Through the Mathematical Looking Glass
While it is not uncommon for students to find themselves in a class sitting around a large table and discussing a book they have been reading, it is an unusual occurrence in an upper-level mathematics course. Yet, that is exactly what happens in the “History and Philosophy of Mathematics” course taught by Maureen Carroll, Ph.D. Mathematics students are not accustomed to preparing for class by reading a new section of the book in advance. Even mathematics majors expect their professors to decipher the material and cut through the complexity for them. In Dr. Carroll’s History and Philosophy course this paradigm is thrown out. With a discussion-based seminar style format, the class chronicles 12 great theorems and their originators within their historical context. The format has proved successful, sparking many lively discussions and debates.
For a mathematician accustomed to lecturing, abandoning this traditional format was no easy task. To help prepare for the course, Dr. Carroll participated in the National Science Foundation-sponsored Institute in the History of Mathematics and Its Use in Teaching where she worked with the leading mathematics historians in the country. She designed this unconventional mathematics course as a way to share this expertise with her students. She has found the course to be a great way to convey the art and the humanity of mathematics while delving into some very challenging proofs and problems. Dr. Carroll feels, “the vastness of the history of the field and the open dialogue with my students can lead us down so many different paths that I learn something new each time I take the journey with a class.”
In addition to inspiring her teaching, Dr. Carroll’s interest in the history of mathematics has also influenced her scholarly pursuits. Her latest paper, coauthored with Steven Dougherty, Ph.D., and David Perkins, Ph.D., explores infinitesimal analysis, an area of mathematics that has existed for about 400 years, but was accepted by the mathematics community only 40 years ago. Dr. Carroll and her coauthors have revisited some well-known problems originally investigated by 17th century mathematicians Gulden, Torricelli and Roberval through the lens of this relatively new nonstandard analysis. One of the problems uses these new techniques to prove that the infinite object known as Gabriel’s Horn has finite volume.

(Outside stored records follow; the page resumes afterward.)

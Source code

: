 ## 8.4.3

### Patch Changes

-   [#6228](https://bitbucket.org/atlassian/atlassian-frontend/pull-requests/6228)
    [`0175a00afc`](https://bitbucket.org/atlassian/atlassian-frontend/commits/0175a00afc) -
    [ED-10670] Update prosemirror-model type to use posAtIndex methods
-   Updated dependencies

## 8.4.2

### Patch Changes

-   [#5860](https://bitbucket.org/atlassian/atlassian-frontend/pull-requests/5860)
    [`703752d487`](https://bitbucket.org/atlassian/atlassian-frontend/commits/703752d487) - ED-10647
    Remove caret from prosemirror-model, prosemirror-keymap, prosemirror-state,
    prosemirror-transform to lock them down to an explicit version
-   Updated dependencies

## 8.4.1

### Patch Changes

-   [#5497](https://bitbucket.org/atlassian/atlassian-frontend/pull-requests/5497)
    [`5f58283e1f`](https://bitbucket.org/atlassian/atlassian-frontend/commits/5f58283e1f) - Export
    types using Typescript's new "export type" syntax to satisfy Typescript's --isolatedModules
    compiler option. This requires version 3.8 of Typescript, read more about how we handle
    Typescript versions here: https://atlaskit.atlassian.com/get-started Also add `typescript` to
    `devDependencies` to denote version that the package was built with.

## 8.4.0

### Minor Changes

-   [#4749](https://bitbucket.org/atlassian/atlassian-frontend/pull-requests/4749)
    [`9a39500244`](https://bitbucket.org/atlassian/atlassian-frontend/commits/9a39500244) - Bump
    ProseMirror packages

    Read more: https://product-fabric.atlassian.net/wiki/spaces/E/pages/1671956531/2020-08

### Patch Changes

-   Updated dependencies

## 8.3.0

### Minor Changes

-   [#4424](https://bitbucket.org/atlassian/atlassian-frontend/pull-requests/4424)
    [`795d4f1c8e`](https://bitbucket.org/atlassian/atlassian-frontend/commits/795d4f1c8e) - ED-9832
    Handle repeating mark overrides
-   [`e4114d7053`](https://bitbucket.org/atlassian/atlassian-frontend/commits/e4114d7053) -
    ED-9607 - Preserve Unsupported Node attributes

When describing her research, Dr. Carroll noted that she has found new problems worthy of study in the usual ways, by reading a mathematics journal or having a conversation with a colleague, or more uncommonly when watching television or reading the newspaper. Two fields of interest to Dr. Carroll are game theory and geometry. A conversation with a colleague about a two-player game where the player with least amount of money in their wallet wins the other player’s wallet led to a game-theory paper that answered an unsolved problem in the field. She has also combined her interest in geometry with game theory in an article she coauthored with Dr. Dougherty based on the game of tic-tac-toe. They created a new version of the children’s game that can be played on infinitely many geometric planes and analyzed play from a game-theoretic viewpoint to determine when the first player has a winning strategy. In 2005, their article was awarded the Mathematical Association of America’s Merten M. Hasse Prize for a noteworthy paper appearing in an association publication. The high visibility of the paper and the national award translated into multiple opportunities for collaboration and outreach, including invited talks at conferences and colleges, a book chapter, tic-tac-toe contests at Scranton and other schools, and collaboration with a mathematician at Oxford University. The University’s Mathematics Club has taught interested students how to play tic-tac-toe on the affine plane of order four, and held single-elimination tournaments where students play this geometric game for prizes.How can watching television or reading a newspaper lead to mathematics research?
Watching the Olympic figure skating events led to an article that investigated the problem of determining overall rankings from a panel of voters with varying preferences. The resulting article was featured as the cover article in Math Horizons and was picked up by The Chronicle of Higher Education and Science magazine. Additionally, reading a newspaper article on Pennsylvania regulations regarding the installation of a dedicated left-turn signal at an accident-prone intersection inspired another of her articles.
Whether she is discussing her own mathematical scholarship or that of historical figures, Dr. Carroll hopes that by learning about the mathematicians who solved the problems and proved the theorems, her students will be inspired to indulge and develop their own intellectual curiosity and passion for learning.